Florida Power & Light Company issued bonds to finance the cost of restoring power during the 2004 and 2005 hurricane seasons, which have been paid for through a storm charge on the bill. This charge, a separate line item on the bill, has been adjusted up and down periodically, subject to approval from the Florida Public Service Commission.
The storm bonds will be fully paid on Aug. 1, 2019. As a result, the storm charge will be removed from customer bills. There will also be a customary true-up that will either result in a charge or refund on a future bill.
We will communicate to customers the result of the true-up as soon as we know more.
No. The “storm charge” only accounts for the 2004 and 2005 hurricane seasons.
It was not used to pay for Hurricane Irma. FPL used federal tax savings to pay off the $1.3 billion cost of responding to that massive storm, avoiding a rate increase for customers.
The cost of responding to Hurricane Matthew (2016) was paid for through a separate temporary, 12-month surcharge on customer bills, and not through the “storm charge.”
The storm charge is based directly on a customer’s monthly electric usage. In other words, if a customer uses more electricity in a given month, the storm charge is higher and vice versa.
A true-up reflects the difference between the amount of money FPL projects to collect from customers, and the amount the company actually collects.
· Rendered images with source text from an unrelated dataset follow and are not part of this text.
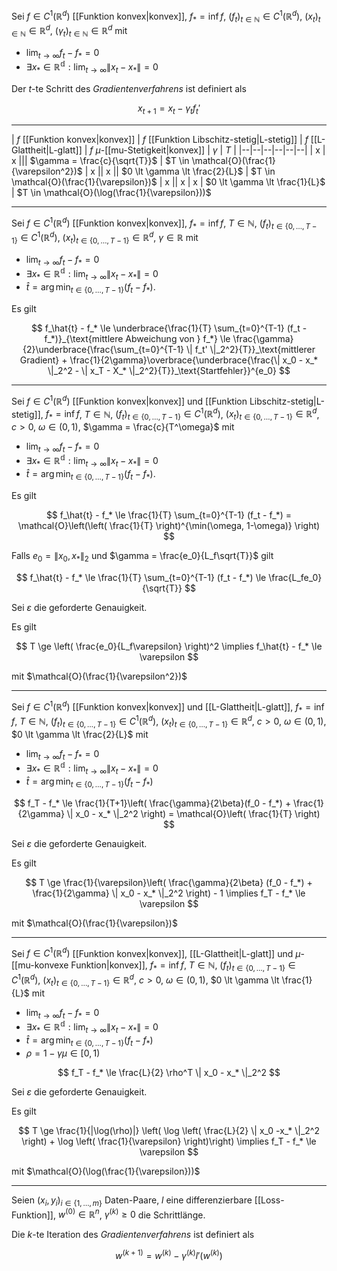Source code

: Sei $f \in C^1(\mathbb{R}^d)$ [[Funktion konvex|konvex]], $f_* = \inf f$, $(f_t)_{t \in \mathbb{N}} \in C^1(\mathbb{R}^d)$, $(x_t)_{t \in \mathbb{N}} \in \mathbb{R}^d$, $(\gamma_t)_{t \in \mathbb{N}} \in \mathbb{R}^d$ mit
- $\lim_{t \to \infty} f_t - f_* = 0$
- $\exists x_* \in \mathbb{R^d} : \lim_{t \to \infty} \| x_t - x_* \| = 0$

Der $t$-te Schritt des *Gradientenverfahrens* ist definiert als

$$
	x_{t+1} = x_t - \gamma_tf_t'
$$

---

| $f$ [[Funktion konvex|konvex]] | $f$ [[Funktion Libschitz-stetig|L-stetig]] | $f$ [[L-Glattheit\|L-glatt]] | $f$ $\mu$-[[mu-Stetigkeit\|konvex]] | $\gamma$ | $T$ |
|--|--|--|--|--|--|
| x | x ||| $\gamma = \frac{c}{\sqrt{T}}$ | $T \in \mathcal{O}(\frac{1}{\varepsilon^2})$
| x || x || $0 \lt \gamma \lt \frac{2}{L}$ | $T \in \mathcal{O}(\frac{1}{\varepsilon})$
| x || x | x | $0 \lt \gamma \lt \frac{1}{L}$ | $T \in \mathcal{O}(\log(\frac{1}{\varepsilon}))$

---

Sei $f \in C^1(\mathbb{R}^d)$ [[Funktion konvex|konvex]], $f_* = \inf f$, $T \in \mathbb{N}$, $(f_t)_{t \in \{ 0, \dots, T-1\}} \in C^1(\mathbb{R}^d)$, $(x_t)_{t \in \{ 0, \dots, T-1\}} \in \mathbb{R}^d$, $\gamma \in \mathbb{R}$ mit
- $\lim_{t \to \infty} f_t - f_* = 0$
- $\exists x_* \in \mathbb{R^d} : \lim_{t \to \infty} \| x_t - x_* \| = 0$
- $\hat{t} = \arg\min_{t \in \{ 0, \dots, T-1 \}} (f_t - f_*)$.

Es gilt

$$
	f_\hat{t} - f_* \le \underbrace{\frac{1}{T} \sum_{t=0}^{T-1} (f_t - f_*)}_{\text{mittlere Abweichung von } f_*} \le \frac{\gamma}{2}\underbrace{\frac{\sum_{t=0}^{T-1} \| f_t' \|_2^2}{T}}_\text{mittlerer Gradient} + \frac{1}{2\gamma}\overbrace{\underbrace{\frac{\| x_0 - x_* \|_2^2 - \| x_T - X_* \|_2^2}{T}}_\text{Startfehler}}^{e_0}
$$

---

Sei $f \in C^1(\mathbb{R}^d)$ [[Funktion konvex|konvex]] und [[Funktion Libschitz-stetig|L-stetig]], $f_* = \inf f$, $T \in \mathbb{N}$, $(f_t)_{t \in \{ 0, \dots, T-1\}} \in C^1(\mathbb{R}^d)$, $(x_t)_{t \in \{ 0, \dots, T-1\}} \in \mathbb{R}^d$, $c \gt 0$, $\omega \in (0, 1)$, $\gamma = \frac{c}{T^\omega}$ mit
- $\lim_{t \to \infty} f_t - f_* = 0$
- $\exists x_* \in \mathbb{R^d} : \lim_{t \to \infty} \| x_t - x_* \| = 0$
- $\hat{t} = \arg\min_{t \in \{ 0, \dots, T-1 \}} (f_t - f_*)$.

Es gilt

$$
	f_\hat{t} - f_* \le \frac{1}{T} \sum_{t=0}^{T-1} (f_t - f_*) = \mathcal{O}\left(\left( \frac{1}{T} \right)^{\min(\omega, 1-\omega)} \right)
$$

Falls $e_0 = \| x_0, x_* \|_2$ und $\gamma = \frac{e_0}{L_f\sqrt{T}}$ gilt

$$
	f_\hat{t} - f_* \le \frac{1}{T} \sum_{t=0}^{T-1} (f_t - f_*) \le \frac{L_fe_0}{\sqrt{T}}
$$

Sei $\varepsilon$ die geforderte Genauigkeit.

Es gilt

$$
	T \ge \left( \frac{e_0}{L_f\varepsilon} \right)^2 \implies f_\hat{t} - f_* \le \varepsilon
$$

mit $\mathcal{O}(\frac{1}{\varepsilon^2})$

---

Sei $f \in C^1(\mathbb{R}^d)$ [[Funktion konvex|konvex]] und [[L-Glattheit|L-glatt]], $f_* = \inf f$, $T \in \mathbb{N}$, $(f_t)_{t \in \{ 0, \dots, T-1\}} \in C^1(\mathbb{R}^d)$, $(x_t)_{t \in \{ 0, \dots, T-1\}} \in \mathbb{R}^d$, $c \gt 0$, $\omega \in (0, 1)$, $0 \lt \gamma \lt \frac{2}{L}$ mit
- $\lim_{t \to \infty} f_t - f_* = 0$
- $\exists x_* \in \mathbb{R^d} : \lim_{t \to \infty} \| x_t - x_* \| = 0$
- $\hat{t} = \arg\min_{t \in \{ 0, \dots, T-1 \}} (f_t - f_*)$

$$
	f_T - f_* \le \frac{1}{T+1}\left( \frac{\gamma}{2\beta}(f_0 - f_*) + \frac{1}{2\gamma} \| x_0 - x_* \|_2^2 \right) = \mathcal{O}\left( \frac{1}{T} \right)
$$

Sei $\varepsilon$ die geforderte Genauigkeit.

Es gilt

$$
	T \ge \frac{1}{\varepsilon}\left( \frac{\gamma}{2\beta} (f_0 - f_*) + \frac{1}{2\gamma} \| x_0 - x_* \|_2^2 \right) - 1 \implies f_T - f_* \le \varepsilon
$$

mit $\mathcal{O}(\frac{1}{\varepsilon})$

---

Sei $f \in C^1(\mathbb{R}^d)$ [[Funktion konvex|konvex]], [[L-Glattheit|L-glatt]] und $\mu$-[[mu-konvexe Funktion|konvex]], $f_* = \inf f$, $T \in \mathbb{N}$, $(f_t)_{t \in \{ 0, \dots, T-1\}} \in C^1(\mathbb{R}^d)$, $(x_t)_{t \in \{ 0, \dots, T-1\}} \in \mathbb{R}^d$, $c \gt 0$, $\omega \in (0, 1)$, $0 \lt \gamma \lt \frac{1}{L}$ mit
- $\lim_{t \to \infty} f_t - f_* = 0$
- $\exists x_* \in \mathbb{R^d} : \lim_{t \to \infty} \| x_t - x_* \| = 0$
- $\hat{t} = \arg\min_{t \in \{ 0, \dots, T-1 \}} (f_t - f_*)$
- $\rho = 1 - \gamma\mu \in [0, 1)$

$$
	f_T - f_* \le \frac{L}{2} \rho^T \| x_0 - x_* \|_2^2
$$

Sei $\varepsilon$ die geforderte Genauigkeit.

Es gilt

$$
	T \ge \frac{1}{|\log(\rho)|} \left( \log \left( \frac{L}{2} \| x_0 -x_* \|_2^2 \right) + \log \left( \frac{1}{\varepsilon} \right)\right) \implies f_T - f_* \le \varepsilon
$$

mit $\mathcal{O}(\log(\frac{1}{\varepsilon}))$

---

Seien $(x_i, y_i)_{i \in \{ 1, \dots, m \}}$ Daten-Paare, $l$ eine differenzierbare [[Loss-Funktion]], $w^{(0)} \in \mathbb{R}^n$, $\gamma^{(k)} \ge 0$ die Schrittlänge.

Die $k$-te Iteration des *Gradientenverfahrens* ist definiert als

$$
	w^{(k+1)} = w^{(k)} - \gamma^{(k)}l'\left( w^{(k)} \right)
$$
In this case, the final storm charge true-up would reflect the variance from June 1 to July 31.
Therefore, if customers’ collectively use more electricity than projected and FPL collects more money than projected, the true-up would result in a one-time refund to customers.
Conversely, if customers’ collectively used less electricity than projected and FPL collects less money than projected, the true-up would result in a charge to customers.